Use cases for Jaeger
Jaeger provides insights into the behavior of microservices and requests through a distributed system. As such, it can provide the following:
- Performance optimization: Jaeger can pinpoint where delays are occurring within a series of microservices as well as providing visualization on how services interact and depend on each other to help optimize resource allocation.
- Root cause analysis: Jaeger traces track a service failure or unexpected result back to its origin to assist in quick resolution. Additionally, Jaeger can be integrated with monitoring systems to alert teams when unusual patterns emerge, such as spikes in latency or error rates.
- Security and compliance: As they show how data flows through a system, traces can serve as a form of audit trail which is crucial for compliance with regulatory requirements concerning data handling and processing.
- Development and testing: Developers can perform Jaeger tracing in local environments allowing them to detect errors, latency and dependency issues before deploying an application.
Distributed tracing and Red Hat
Red Hat ® OpenShift ® Observability is a comprehensive set of observability capabilities that provides deep insights into the performance and health of OpenShift-based applications and infrastructure. A feature of Red Hat’s observability stack is distributed tracing which until 2024 included Jaeger. In early 2024, Red Hat deprecated Jaeger and Elasticsearch in favor of the Tempo Operator and the Red Hat build of OpenTelemetry.
The Red Hat build of OpenTelemetry can be used to collect traces in many formats, not only coming from Jaeger clients, but also zipkin and OpenTelemetry Protocol (OTLP). That’s only the beginning as this collector can be used to collect all your observability signals. Red Hat’s latest releases of distributed tracing encompasses numerous enhancements. In addition to implementing automatic metrics generation from spans, it enables the creation of alerts based on these metrics.

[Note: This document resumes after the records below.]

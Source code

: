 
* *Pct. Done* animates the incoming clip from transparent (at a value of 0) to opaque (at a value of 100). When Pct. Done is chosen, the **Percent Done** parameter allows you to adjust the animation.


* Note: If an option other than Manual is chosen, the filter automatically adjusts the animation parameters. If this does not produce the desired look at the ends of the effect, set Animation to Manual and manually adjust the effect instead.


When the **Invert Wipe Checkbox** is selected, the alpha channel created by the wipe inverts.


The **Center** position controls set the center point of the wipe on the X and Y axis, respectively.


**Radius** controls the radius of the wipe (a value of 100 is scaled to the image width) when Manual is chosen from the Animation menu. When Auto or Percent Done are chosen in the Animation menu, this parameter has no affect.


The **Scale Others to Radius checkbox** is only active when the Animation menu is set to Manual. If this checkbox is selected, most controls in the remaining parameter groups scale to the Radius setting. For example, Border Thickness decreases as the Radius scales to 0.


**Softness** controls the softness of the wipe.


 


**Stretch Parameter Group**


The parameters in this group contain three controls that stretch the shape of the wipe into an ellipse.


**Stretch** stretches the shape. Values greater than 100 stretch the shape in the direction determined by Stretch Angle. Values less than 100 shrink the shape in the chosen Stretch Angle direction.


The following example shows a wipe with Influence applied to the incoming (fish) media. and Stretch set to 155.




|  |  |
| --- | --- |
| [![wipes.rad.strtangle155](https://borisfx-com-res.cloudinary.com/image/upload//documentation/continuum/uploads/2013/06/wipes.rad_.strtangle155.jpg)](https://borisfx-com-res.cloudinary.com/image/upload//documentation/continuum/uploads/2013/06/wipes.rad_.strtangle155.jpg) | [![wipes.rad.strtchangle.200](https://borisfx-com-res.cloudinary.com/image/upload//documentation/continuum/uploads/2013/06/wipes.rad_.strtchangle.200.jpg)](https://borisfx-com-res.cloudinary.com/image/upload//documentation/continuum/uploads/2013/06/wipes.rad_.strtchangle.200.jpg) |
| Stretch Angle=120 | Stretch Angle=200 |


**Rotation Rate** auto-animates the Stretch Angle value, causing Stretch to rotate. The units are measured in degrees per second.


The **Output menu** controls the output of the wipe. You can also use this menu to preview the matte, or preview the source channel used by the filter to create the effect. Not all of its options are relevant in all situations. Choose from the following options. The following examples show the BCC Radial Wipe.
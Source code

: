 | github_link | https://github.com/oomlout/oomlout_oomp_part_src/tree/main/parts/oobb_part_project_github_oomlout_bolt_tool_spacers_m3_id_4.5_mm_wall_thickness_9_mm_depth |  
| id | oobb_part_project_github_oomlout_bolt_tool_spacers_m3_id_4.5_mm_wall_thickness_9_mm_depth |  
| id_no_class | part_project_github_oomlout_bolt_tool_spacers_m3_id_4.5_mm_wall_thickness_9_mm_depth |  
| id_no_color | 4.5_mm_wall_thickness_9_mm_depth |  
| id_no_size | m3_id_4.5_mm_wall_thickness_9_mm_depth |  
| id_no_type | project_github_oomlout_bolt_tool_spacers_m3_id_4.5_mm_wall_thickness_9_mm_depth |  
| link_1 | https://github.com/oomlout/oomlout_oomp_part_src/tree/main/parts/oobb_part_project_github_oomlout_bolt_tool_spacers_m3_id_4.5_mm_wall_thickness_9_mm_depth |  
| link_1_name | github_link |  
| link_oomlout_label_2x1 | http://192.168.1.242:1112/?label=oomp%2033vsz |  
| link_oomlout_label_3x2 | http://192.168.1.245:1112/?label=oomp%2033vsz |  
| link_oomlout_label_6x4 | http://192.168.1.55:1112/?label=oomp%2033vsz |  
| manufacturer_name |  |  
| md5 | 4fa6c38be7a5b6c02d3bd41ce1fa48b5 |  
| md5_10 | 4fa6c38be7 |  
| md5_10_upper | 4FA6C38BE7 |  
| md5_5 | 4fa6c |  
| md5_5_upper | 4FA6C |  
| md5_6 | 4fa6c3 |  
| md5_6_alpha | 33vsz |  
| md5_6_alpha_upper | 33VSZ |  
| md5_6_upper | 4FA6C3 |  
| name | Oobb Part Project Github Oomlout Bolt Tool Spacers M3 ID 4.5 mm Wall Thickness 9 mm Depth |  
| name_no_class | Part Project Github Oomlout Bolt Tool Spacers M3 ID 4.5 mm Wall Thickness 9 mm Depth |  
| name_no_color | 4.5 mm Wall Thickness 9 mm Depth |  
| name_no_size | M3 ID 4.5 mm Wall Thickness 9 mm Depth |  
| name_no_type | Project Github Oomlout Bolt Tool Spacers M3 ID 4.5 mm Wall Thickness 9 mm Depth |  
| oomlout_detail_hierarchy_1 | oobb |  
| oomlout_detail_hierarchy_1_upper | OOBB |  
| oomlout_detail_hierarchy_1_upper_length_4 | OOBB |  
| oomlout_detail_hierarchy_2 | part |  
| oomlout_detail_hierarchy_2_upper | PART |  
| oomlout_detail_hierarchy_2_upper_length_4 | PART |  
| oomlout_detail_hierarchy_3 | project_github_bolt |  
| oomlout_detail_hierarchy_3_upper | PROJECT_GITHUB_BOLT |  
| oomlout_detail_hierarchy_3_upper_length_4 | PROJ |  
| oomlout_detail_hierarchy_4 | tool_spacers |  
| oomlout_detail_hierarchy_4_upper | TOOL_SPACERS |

To help Prometheus stack integration, we have added the Target Allocator component to our build, which enables customers to scrape Prometheus endpoints effortlessly and efficiently manage and scale.

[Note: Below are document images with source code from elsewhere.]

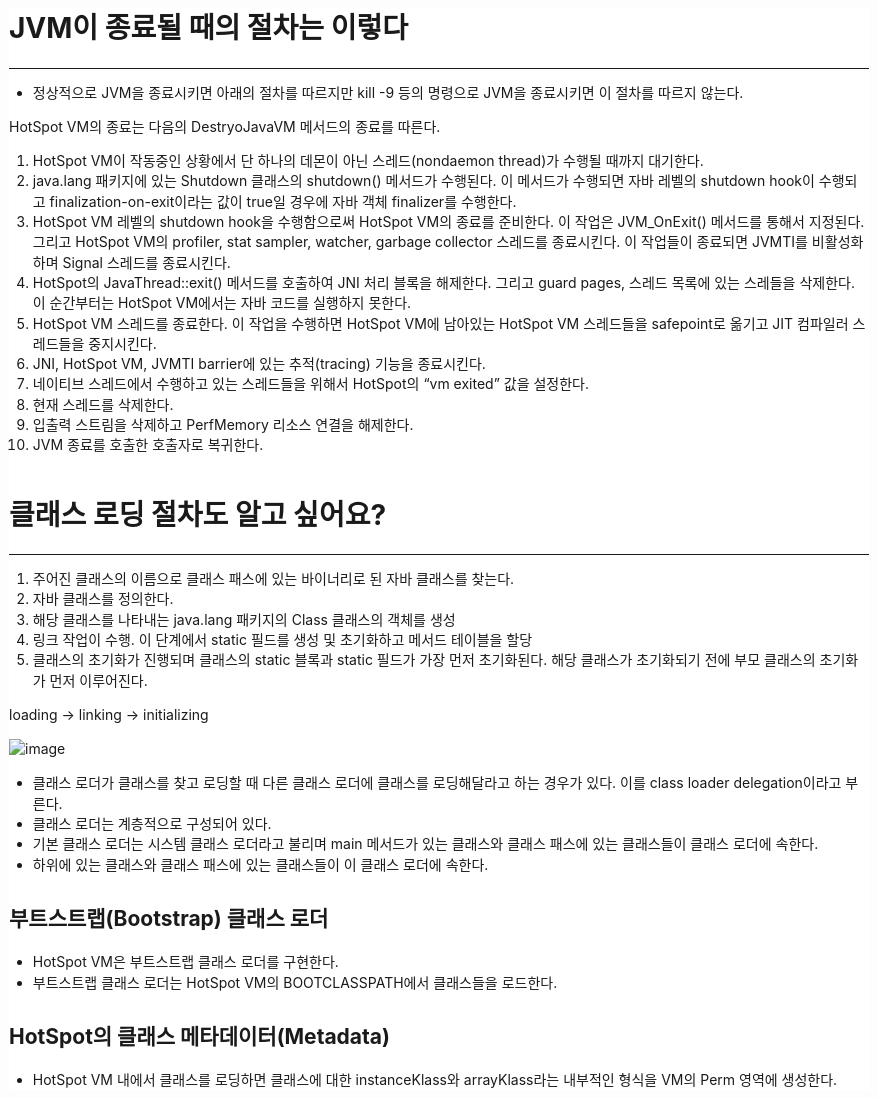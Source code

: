 # JVM이 종료될 때의 절차는 이렇다

---

- 정상적으로 JVM을 종료시키면 아래의 절차를 따르지만 kill -9 등의 명령으로 JVM을 종료시키면 이 절차를 따르지 않는다.

HotSpot VM의 종료는 다음의 DestryoJavaVM 메서드의 종료를 따른다.

1. HotSpot VM이 작동중인 상황에서 단 하나의 데몬이 아닌 스레드(nondaemon thread)가 수행될 때까지 대기한다.
2. java.lang 패키지에 있는 Shutdown 클래스의 shutdown() 메서드가 수행된다. 이 메서드가 수행되면 자바 레벨의 shutdown hook이 수행되고 finalization-on-exit이라는 값이 true일 경우에 자바 객체 finalizer를 수행한다.
3. HotSpot VM 레벨의 shutdown hook을 수행함으로써 HotSpot VM의 종료를 준비한다. 이 작업은 JVM_OnExit() 메서드를 통해서 지정된다. 그리고 HotSpot VM의 profiler, stat sampler, watcher, garbage collector 스레드를 종료시킨다. 이 작업들이 종료되면 JVMTI를 비활성화하며 Signal 스레드를 종료시킨다.
4. HotSpot의 JavaThread::exit() 메서드를 호출하여 JNI 처리 블록을 해제한다. 그리고 guard pages, 스레드 목록에 있는 스레들을 삭제한다. 이 순간부터는 HotSpot VM에서는 자바 코드를 실행하지 못한다.
5. HotSpot VM 스레드를 종료한다. 이 작업을 수행하면 HotSpot VM에 남아있는 HotSpot VM 스레드들을 safepoint로 옮기고 JIT 컴파일러 스레드들을 중지시킨다.
6. JNI, HotSpot VM, JVMTI barrier에 있는 추적(tracing) 기능을 종료시킨다.
7. 네이티브 스레드에서 수행하고 있는 스레드들을 위해서 HotSpot의 “vm exited” 값을 설정한다.
8. 현재 스레드를 삭제한다.
9. 입출력 스트림을 삭제하고 PerfMemory 리소스 연결을 해제한다.
10. JVM 종료를 호출한 호출자로 복귀한다.

# 클래스 로딩 절차도 알고 싶어요?

---

1. 주어진 클래스의 이름으로 클래스 패스에 있는 바이너리로 된 자바 클래스를 찾는다.
2. 자바 클래스를 정의한다.
3. 해당 클래스를 나타내는 java.lang 패키지의 Class 클래스의 객체를 생성
4. 링크 작업이 수행. 이 단계에서 static 필드를 생성 및 초기화하고 메서드 테이블을 할당
5. 클래스의 초기화가 진행되며 클래스의 static 블록과 static 필드가 가장 먼저 초기화된다. 해당 클래스가 초기화되기 전에 부모 클래스의 초기화가 먼저 이루어진다.

loading → linking → initializing

![image](https://user-images.githubusercontent.com/66561524/188299170-6eb88429-47e9-41ed-aa86-662896b65759.png)

- 클래스 로더가 클래스를 찾고 로딩할 때 다른 클래스 로더에 클래스를 로딩해달라고 하는 경우가 있다. 이를 class loader delegation이라고 부른다.
- 클래스 로더는 계층적으로 구성되어 있다.
- 기본 클래스 로더는 시스템 클래스 로더라고 불리며 main 메서드가 있는 클래스와 클래스 패스에 있는 클래스들이 클래스 로더에 속한다.
- 하위에 있는 클래스와 클래스 패스에 있는 클래스들이 이 클래스 로더에 속한다.

## 부트스트랩(Bootstrap) 클래스 로더

- HotSpot VM은 부트스트랩 클래스 로더를 구현한다.
- 부트스트랩 클래스 로더는 HotSpot VM의 BOOTCLASSPATH에서 클래스들을 로드한다.

## HotSpot의 클래스 메타데이터(Metadata)

- HotSpot VM 내에서 클래스를 로딩하면 클래스에 대한 instanceKlass와 arrayKlass라는 내부적인 형식을 VM의 Perm 영역에 생성한다.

Tempo serves as a drop-in replacement for the distributed tracing storage and visualization capabilities provided by the Jaeger product. It facilitates simple local deployments for experimenting with distributed tracing or for swiftly troubleshooting deployments that do not require extensive tracing storage as well as large deployments. Tempo still incorporates the Jaeger User Interface, guaranteeing smooth visualization of traces.